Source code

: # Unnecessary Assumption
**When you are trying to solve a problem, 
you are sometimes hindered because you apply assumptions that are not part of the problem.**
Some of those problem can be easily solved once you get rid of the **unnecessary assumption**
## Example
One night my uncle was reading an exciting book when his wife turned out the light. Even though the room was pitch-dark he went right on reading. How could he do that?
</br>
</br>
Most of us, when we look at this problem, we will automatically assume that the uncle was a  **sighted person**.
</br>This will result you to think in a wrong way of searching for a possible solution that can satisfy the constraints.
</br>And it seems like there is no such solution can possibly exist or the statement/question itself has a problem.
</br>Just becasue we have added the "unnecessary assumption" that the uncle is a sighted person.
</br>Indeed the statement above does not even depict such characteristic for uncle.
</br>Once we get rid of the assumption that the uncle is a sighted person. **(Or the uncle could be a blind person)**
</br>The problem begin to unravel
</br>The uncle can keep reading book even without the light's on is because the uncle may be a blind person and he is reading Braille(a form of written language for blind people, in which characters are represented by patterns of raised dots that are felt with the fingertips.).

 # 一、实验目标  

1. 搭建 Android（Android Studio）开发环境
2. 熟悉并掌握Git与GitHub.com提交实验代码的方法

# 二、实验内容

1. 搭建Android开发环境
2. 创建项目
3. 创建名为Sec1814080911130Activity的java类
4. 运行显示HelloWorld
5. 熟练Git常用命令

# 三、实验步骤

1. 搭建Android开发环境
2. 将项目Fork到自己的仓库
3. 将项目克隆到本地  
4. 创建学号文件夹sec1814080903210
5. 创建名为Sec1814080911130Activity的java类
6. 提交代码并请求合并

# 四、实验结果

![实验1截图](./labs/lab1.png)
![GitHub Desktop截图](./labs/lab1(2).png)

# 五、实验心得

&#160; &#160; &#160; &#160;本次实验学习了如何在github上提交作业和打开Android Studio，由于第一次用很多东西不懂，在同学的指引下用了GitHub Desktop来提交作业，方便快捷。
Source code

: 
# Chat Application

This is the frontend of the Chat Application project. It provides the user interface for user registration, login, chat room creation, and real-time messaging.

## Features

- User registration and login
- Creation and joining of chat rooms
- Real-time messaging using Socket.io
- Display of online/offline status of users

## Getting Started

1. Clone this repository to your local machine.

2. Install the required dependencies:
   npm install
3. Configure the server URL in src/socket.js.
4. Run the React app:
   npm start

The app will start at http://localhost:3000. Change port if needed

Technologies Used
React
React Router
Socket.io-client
◆ ◆ ◆
Your task: Copy back the listing above exactly, but only from the line with "</br>Indeed the statement" through the line with "## Getting Started", both ends included.

Result below:
</br>Indeed the statement above does not even depict such characteristic for uncle.
</br>Once we get rid of the assumption that the uncle is a sighted person. **(Or the uncle could be a blind person)**
</br>The problem begin to unravel
</br>The uncle can keep reading book even without the light's on is because the uncle may be a blind person and he is reading Braille(a form of written language for blind people, in which characters are represented by patterns of raised dots that are felt with the fingertips.).

 # 一、实验目标  

1. 搭建 Android（Android Studio）开发环境
2. 熟悉并掌握Git与GitHub.com提交实验代码的方法

# 二、实验内容

1. 搭建Android开发环境
2. 创建项目
3. 创建名为Sec1814080911130Activity的java类
4. 运行显示HelloWorld
5. 熟练Git常用命令

# 三、实验步骤

1. 搭建Android开发环境
2. 将项目Fork到自己的仓库
3. 将项目克隆到本地  
4. 创建学号文件夹sec1814080903210
5. 创建名为Sec1814080911130Activity的java类
6. 提交代码并请求合并

# 四、实验结果

![实验1截图](./labs/lab1.png)
![GitHub Desktop截图](./labs/lab1(2).png)

# 五、实验心得

&#160; &#160; &#160; &#160;本次实验学习了如何在github上提交作业和打开Android Studio，由于第一次用很多东西不懂，在同学的指引下用了GitHub Desktop来提交作业，方便快捷。
Source code

: 
# Chat Application

This is the frontend of the Chat Application project. It provides the user interface for user registration, login, chat room creation, and real-time messaging.

## Features

- User registration and login
- Creation and joining of chat rooms
- Real-time messaging using Socket.io
- Display of online/offline status of users

## Getting Started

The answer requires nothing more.